For better understanding of the procedure laid down by the Apex court, it is necessary to refresh the memory of the readers about the ingredients of offence u/s 138 of NI Act and procedure laid down for filing of complaints under the NI Act.
When an offence under the Act is deemed to have been committed?
An offence under the NI Act shall be deemed to have been committed, if the following conditions are satisfied (Section 138):
– Cheque must have been drawn by the drawer in favour of a payee on his bank account for payment of a legally enforceable debt either in full or partly
– Cheque must have been returned by the Banker to the payee or holder in due course due to insufficient balance in the account of the drawer or it exceeds the arrangement he had with the bank,
Proviso requires fulfillment following additional conditions
a. Cheque must be presented within its validity period.

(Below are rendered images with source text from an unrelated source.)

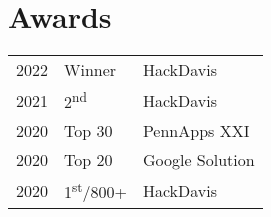 \documentclass[]{deedy-resume-openfont}
\begin{document}
\begin{minipage}[t]{0.33\textwidth}

\section{Awards} 
\begin{tabular}{rll}
2022 & Winner & HackDavis\\
2021 & 2\textsuperscript{nd} & HackDavis\\
2020 & Top 30 & PennApps XXI\\
2020 & Top 20  & Google Solution\\
2020 & 1\textsuperscript{st}/800+  & HackDavis\\
\end{tabular}
\sectionsep

%
%

\end{minipage} 
\hfill
\end{document}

b. Written Notice must be given demanding payment of the cheque amount within 15 days from the date of receipt of notice. Such notice must be issued within 30 days from the date of receipt of intimation of dishonour memo from bank and
c. drawer fails to pay dishonored cheque amount within 15 days from the date of receipt of the notice
When Cause of action arises?
Cause of action arises only on failure of the drawer to pay demanded sum within the notice period and on expiry of notice period.
What is the Procedure for filing a complaint?

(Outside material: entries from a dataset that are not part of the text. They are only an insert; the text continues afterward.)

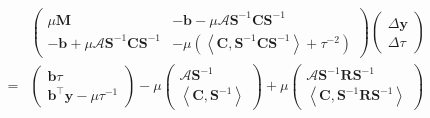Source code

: \documentclass[10pt]{article}
\begin{document}
{\begin{eqnarray}
  &  & \left(\begin{array}{cc}
    \mu \mathbf{M} & - \mathbf{b} - \mu \mathcal{A} \mathbf{S}^{- 1} \mathbf{C} \mathbf{S}^{- 1}\\
    - \mathbf{b} + \mu \mathcal{A} \mathbf{S}^{- 1} \mathbf{C} \mathbf{S}^{- 1} & - \mu \left(
    \left\langle \mathbf{C}, \mathbf{S}^{- 1} \mathbf{C} \mathbf{S}^{- 1} \right\rangle + \tau^{- 2} \right)
  \end{array}\right) \left(\begin{array}{c}
    \Delta \mathbf{y}\\
    \Delta \tau
  \end{array}\right)\\ \nonumber
  & = & \left(\begin{array}{c}
    \mathbf{b} \tau\\
    \mathbf{b}^{\top} \mathbf{y} - \mu \tau^{- 1}
  \end{array}\right) - \mu \left(\begin{array}{c}
    \mathcal{A} \mathbf{S}^{- 1}\\
    \left\langle \mathbf{C}, \mathbf{S}^{- 1} \right\rangle
  \end{array}\right) + \mu \left(\begin{array}{c}
    \mathcal{A} \mathbf{S}^{- 1} \mathbf{R} \mathbf{S}^{- 1}\\
    \left\langle \mathbf{C}, \mathbf{S}^{- 1} \mathbf{R} \mathbf{S}^{- 1} \right\rangle
  \end{array}\right) \\ \nonumber
\end{eqnarray}

}
\end{document}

Let us now see the procedure mandated by the NI, Act for filing a complaint for prosecution of the accused. Complaint u/s 138 of NI, Act has to be filed within 30 days from the date of cause of action i.e. not before expiry of notice period nor after 30 days from the date of cause of action. The Apex court in the case of MSR Leathers V S planniappan & Anr, reversed its earlier judgment in Sadanandan Bhadran v. Madhavan Sunil Kumara and held that a payee or holder of a cheque can now issue a statutory notice to the drawer each time the cheque is dishonoured on subsequent presentations and institute proceedings on the basis of a second or successive statutory notice as well. Thus there is a trend in recent judgments of Supreme Court in interpreting the law relating to Cheque bouncing cases more in favour of the complainant. Similarly other recent judgments expressed a view that strict interpretation should not help dishonest drawers of cheque.
Cognizance of offence:
Section 142 of Act starts with “Notwithstanding any thing contained in Code of Criminal Procedure, 1973” and mandates that no court shall take cognizance of the offence unless a complaint in writing is given by the payee or holder in due course as the case may be and such complaint has to be made within one month from the date of cause of action.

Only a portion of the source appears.